DATA FOR ANALYSIS
________________________
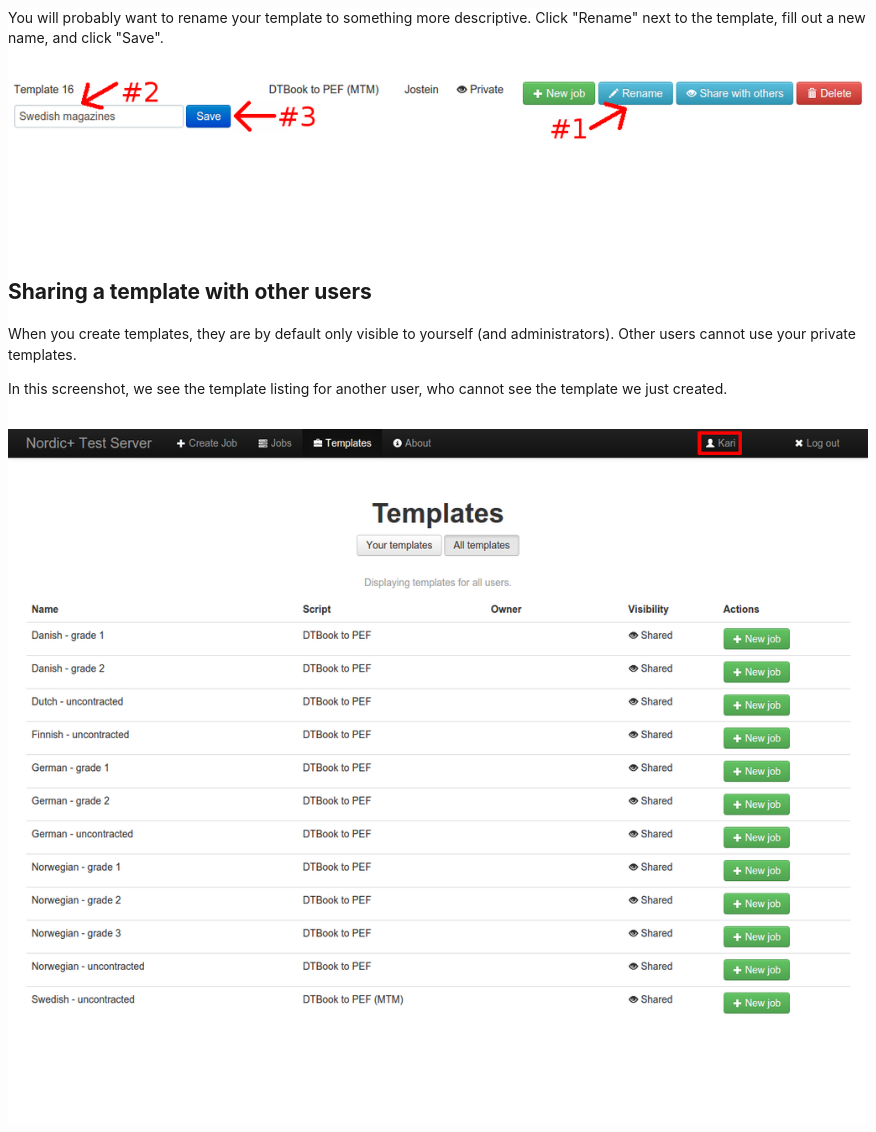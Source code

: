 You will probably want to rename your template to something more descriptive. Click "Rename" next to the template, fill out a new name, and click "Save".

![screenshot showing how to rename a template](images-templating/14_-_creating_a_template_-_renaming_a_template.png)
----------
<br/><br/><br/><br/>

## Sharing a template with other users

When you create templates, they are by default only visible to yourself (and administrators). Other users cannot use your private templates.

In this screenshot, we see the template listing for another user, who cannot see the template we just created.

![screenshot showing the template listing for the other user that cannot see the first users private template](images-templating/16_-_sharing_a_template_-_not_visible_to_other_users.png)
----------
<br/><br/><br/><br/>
________________________
Copy out the range of lines above starting at the line with "When you create" and ending at the line with "In this screenshot, we", exactly and including both.

RESPONSE
When you create templates, they are by default only visible to yourself (and administrators). Other users cannot use your private templates.

In this screenshot, we see the template listing for another user, who cannot see the template we just created.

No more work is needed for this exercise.